Please report how many lines of the data include the word "textwidth", with the number as the entire reply.

**** Material supplied

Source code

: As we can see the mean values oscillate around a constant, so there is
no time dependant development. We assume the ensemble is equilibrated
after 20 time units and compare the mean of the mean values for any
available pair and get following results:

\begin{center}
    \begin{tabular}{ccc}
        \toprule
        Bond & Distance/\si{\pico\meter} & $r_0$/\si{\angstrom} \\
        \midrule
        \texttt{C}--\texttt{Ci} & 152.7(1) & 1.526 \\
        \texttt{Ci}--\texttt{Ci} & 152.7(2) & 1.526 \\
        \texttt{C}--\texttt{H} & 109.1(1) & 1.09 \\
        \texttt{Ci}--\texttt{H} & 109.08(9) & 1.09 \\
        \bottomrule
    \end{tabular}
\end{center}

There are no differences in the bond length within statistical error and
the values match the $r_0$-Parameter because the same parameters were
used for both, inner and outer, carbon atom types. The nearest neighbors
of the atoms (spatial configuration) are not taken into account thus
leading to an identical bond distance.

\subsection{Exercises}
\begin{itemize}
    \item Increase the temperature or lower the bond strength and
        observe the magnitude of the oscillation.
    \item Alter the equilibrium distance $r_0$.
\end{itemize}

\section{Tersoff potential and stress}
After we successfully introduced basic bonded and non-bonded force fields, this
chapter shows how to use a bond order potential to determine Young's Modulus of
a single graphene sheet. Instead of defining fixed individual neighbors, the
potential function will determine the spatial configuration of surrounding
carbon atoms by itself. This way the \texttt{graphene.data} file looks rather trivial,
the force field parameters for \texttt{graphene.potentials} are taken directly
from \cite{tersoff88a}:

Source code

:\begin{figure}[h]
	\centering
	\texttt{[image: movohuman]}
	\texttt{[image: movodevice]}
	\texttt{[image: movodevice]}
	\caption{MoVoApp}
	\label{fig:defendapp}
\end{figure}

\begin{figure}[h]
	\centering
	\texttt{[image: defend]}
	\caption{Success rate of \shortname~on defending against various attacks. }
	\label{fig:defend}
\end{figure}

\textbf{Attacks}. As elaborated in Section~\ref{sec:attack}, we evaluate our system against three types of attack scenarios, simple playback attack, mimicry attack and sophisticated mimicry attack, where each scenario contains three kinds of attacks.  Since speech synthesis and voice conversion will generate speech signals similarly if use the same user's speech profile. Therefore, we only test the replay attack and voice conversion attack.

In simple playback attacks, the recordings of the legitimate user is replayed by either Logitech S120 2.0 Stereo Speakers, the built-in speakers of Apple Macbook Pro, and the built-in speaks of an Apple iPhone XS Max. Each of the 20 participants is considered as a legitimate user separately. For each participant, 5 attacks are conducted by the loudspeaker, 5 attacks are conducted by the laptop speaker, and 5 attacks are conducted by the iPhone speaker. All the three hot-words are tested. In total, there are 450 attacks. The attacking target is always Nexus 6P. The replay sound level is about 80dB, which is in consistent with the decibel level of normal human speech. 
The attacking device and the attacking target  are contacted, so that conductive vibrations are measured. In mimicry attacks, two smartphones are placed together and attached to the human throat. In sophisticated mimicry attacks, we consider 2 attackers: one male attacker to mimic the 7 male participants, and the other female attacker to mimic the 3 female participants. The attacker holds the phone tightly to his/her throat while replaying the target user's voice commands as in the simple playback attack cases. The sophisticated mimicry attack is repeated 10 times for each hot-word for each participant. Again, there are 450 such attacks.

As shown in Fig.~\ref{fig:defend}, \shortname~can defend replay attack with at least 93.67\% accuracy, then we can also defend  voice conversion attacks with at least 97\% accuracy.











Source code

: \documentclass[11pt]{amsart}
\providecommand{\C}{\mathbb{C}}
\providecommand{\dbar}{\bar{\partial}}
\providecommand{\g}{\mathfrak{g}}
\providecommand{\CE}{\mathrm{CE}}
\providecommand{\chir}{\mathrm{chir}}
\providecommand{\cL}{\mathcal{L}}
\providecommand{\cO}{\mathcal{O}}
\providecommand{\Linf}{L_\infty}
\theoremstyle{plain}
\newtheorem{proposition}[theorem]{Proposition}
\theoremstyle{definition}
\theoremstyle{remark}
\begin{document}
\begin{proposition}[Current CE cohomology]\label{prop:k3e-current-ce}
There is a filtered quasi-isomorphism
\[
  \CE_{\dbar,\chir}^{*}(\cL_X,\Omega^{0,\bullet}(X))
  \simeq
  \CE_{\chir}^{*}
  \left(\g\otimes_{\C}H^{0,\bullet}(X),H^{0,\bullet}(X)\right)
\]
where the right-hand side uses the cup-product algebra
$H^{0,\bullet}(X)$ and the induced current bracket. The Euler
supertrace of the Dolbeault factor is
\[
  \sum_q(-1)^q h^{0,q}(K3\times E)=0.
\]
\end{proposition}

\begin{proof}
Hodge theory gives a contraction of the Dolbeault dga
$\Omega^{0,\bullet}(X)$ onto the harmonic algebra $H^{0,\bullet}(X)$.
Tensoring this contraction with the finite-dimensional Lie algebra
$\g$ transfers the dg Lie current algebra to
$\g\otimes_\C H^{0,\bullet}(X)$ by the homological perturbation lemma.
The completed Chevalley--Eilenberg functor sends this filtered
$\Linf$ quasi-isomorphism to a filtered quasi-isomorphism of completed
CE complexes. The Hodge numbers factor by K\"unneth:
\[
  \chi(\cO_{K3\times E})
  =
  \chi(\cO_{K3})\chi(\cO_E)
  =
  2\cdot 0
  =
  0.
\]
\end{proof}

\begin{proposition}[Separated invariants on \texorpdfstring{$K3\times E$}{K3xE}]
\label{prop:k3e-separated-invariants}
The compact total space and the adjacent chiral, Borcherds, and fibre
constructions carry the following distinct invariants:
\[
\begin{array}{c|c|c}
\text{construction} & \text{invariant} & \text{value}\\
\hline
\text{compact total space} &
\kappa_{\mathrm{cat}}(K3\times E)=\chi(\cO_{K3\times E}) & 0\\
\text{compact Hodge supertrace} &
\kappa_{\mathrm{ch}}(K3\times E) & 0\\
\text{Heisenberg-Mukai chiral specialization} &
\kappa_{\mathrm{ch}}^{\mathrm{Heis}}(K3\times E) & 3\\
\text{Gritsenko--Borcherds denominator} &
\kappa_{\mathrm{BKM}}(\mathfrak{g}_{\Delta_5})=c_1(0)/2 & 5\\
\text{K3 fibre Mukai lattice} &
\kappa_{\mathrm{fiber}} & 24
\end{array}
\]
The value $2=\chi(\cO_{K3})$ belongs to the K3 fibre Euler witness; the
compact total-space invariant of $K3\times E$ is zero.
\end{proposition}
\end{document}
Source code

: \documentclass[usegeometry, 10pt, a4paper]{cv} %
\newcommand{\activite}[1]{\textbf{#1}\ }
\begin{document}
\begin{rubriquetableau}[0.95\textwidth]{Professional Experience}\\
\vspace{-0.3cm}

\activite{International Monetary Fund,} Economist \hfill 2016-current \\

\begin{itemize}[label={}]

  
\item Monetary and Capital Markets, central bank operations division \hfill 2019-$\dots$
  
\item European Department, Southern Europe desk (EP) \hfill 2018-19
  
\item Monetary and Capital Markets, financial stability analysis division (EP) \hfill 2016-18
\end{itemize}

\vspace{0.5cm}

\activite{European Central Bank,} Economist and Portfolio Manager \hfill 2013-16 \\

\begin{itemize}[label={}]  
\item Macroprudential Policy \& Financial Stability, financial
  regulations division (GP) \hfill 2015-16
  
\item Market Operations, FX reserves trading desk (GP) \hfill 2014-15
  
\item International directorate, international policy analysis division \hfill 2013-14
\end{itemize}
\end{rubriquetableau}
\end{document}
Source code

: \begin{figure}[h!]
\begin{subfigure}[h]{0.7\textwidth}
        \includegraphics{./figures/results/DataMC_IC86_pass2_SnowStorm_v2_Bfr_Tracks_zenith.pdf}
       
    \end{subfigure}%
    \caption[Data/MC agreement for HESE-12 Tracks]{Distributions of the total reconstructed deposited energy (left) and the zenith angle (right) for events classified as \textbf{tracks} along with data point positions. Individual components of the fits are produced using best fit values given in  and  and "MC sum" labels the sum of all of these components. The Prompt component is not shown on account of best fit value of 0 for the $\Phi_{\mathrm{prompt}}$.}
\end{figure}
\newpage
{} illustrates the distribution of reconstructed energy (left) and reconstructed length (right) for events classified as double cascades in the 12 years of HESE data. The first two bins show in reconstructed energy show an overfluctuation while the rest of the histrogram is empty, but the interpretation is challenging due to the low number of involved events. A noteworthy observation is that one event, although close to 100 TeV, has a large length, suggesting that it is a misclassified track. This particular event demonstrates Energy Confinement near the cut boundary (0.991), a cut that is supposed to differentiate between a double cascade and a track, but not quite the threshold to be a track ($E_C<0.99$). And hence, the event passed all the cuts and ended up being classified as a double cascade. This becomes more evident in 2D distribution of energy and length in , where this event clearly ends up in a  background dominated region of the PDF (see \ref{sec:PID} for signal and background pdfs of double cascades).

********

• [Output of the task]:
2